In response to waning public funding, universities have had to figure out ways to deliver high quality educational opportunities while diversifying their revenue sources. Some of these sources include endowments from alumni and wealthy philanthropists, tuition from domestic and international students, and sponsored research from government, industry, and private donors. This has changed the political economy of higher education in Canada and around the world.

It’s why a significant portion of higher education bureaucracy is devoted not to the noble mission of creating and disseminating new knowledge, but to the cold, hard reality of fundraising. It’s why every university nurtures its own coveted ‘brand’ in competition with every other university.
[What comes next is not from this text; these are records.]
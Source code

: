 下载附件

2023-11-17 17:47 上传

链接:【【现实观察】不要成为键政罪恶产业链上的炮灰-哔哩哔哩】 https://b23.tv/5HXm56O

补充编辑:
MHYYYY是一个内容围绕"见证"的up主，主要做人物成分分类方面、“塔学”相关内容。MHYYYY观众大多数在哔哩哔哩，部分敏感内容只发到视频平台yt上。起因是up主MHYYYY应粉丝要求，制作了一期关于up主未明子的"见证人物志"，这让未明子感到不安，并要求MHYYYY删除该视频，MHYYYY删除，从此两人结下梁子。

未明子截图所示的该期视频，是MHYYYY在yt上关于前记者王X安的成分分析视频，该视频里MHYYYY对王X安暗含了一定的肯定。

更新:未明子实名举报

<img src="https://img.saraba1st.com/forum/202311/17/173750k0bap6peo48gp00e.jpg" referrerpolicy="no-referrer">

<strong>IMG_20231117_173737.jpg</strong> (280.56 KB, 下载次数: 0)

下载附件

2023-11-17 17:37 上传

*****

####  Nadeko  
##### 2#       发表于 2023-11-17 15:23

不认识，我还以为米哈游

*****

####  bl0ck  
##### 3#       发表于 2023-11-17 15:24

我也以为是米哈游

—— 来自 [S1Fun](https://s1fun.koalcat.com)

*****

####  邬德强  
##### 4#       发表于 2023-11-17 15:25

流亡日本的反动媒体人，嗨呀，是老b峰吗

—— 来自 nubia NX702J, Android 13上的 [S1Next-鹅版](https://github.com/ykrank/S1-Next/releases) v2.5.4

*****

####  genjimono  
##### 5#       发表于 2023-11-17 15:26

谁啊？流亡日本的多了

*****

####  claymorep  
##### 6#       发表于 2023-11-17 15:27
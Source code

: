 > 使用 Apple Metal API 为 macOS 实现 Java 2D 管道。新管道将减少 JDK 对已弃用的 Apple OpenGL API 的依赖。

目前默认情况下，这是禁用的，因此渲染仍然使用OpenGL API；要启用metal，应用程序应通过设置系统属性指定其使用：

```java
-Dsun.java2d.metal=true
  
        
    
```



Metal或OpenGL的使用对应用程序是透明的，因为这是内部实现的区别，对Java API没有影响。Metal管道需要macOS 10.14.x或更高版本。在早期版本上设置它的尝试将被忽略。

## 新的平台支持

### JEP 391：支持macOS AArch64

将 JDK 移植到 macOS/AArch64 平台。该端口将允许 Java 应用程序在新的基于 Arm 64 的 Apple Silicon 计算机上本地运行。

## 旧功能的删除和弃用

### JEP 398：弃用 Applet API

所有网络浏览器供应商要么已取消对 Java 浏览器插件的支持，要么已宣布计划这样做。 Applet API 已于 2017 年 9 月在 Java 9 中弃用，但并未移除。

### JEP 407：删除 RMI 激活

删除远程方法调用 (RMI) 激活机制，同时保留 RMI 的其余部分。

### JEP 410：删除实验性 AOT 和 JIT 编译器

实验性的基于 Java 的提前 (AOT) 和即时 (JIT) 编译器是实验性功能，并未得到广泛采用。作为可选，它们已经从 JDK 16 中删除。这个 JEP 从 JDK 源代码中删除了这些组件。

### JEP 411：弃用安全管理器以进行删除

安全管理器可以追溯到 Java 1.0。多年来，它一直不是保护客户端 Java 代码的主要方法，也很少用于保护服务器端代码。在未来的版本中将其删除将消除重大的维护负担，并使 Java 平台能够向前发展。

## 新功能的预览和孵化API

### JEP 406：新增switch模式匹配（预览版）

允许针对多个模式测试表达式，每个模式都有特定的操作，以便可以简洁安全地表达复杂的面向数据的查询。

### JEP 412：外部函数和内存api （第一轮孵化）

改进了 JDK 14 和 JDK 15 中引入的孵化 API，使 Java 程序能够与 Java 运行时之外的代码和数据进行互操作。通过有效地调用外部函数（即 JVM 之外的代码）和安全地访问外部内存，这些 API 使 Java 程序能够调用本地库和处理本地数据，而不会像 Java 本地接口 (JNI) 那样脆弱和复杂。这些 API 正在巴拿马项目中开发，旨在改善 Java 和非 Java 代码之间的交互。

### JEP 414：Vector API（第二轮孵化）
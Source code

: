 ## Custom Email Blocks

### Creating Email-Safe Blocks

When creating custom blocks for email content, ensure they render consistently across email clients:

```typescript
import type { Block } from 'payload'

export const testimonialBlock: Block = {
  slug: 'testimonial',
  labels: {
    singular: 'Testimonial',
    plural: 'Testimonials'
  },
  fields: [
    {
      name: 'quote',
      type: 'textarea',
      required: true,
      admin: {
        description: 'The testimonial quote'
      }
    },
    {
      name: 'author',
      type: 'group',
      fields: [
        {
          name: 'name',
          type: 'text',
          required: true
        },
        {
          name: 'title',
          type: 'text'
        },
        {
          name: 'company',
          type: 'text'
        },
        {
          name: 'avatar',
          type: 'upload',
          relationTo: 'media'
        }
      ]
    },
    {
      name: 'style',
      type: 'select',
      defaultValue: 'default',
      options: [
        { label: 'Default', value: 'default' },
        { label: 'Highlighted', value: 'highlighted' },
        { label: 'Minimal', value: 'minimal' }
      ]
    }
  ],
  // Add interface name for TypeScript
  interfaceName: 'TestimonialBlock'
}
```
It’s why university leadership is typically tilted towards the private sector as opposed to those with intimate knowledge and experience in higher education.

In sum, universities have responded to waning public funding by becoming more like a business, incorporating supposedly best practices from the private sector. Therefore, if and when they fail as spectacularly as Laurentian, it’s just the marketplace instilling a little fiscal discipline. In this sense, the Laurentian crisis is symbolic of much deeper and longstanding issues in Canadian higher education as a whole, so it’s sad that northern Ontario needs to be on the receiving end of a broken system that it didn’t create.

Sitting on the sidelines with folded arms and watching creditors (including big banks) decide the future of (northern) higher educational opportunities is not exactly good public policy. Sadly, the pandemic has resulted in two mutually reinforcing phenomena on this front. First, the bar has been considerably lowered for political expectations. At a time when most people have comfortably adopted pajamas as their default attire and are consumed with basic survival, it’s hard to expect anyone to have the discretionary time necessary to hold our leaders accountable. We only get the leaders we deserve, of course, but a pandemic poses a particular challenge for public accountability.

Second, and making matters much worse, the pandemic has been a godsend for anyone with an agenda that would otherwise never pass muster. This means that drastic policy changes can become a reality without much democratic input and accountability. The unprecedented restructuring of Laurentian is a good example of both.

Make no mistake: Laurentian might be reduced to a hollow shell of its former self. This will be a devastating blow to Canadian higher education and especially northern Ontario. At a time when we need politicians and policymakers to boldly steer us out of the pandemic with grace, good faith, and honesty, we seem to be content with precisely the opposite. Keep the pajamas, sure, but let’s not keep the apathy.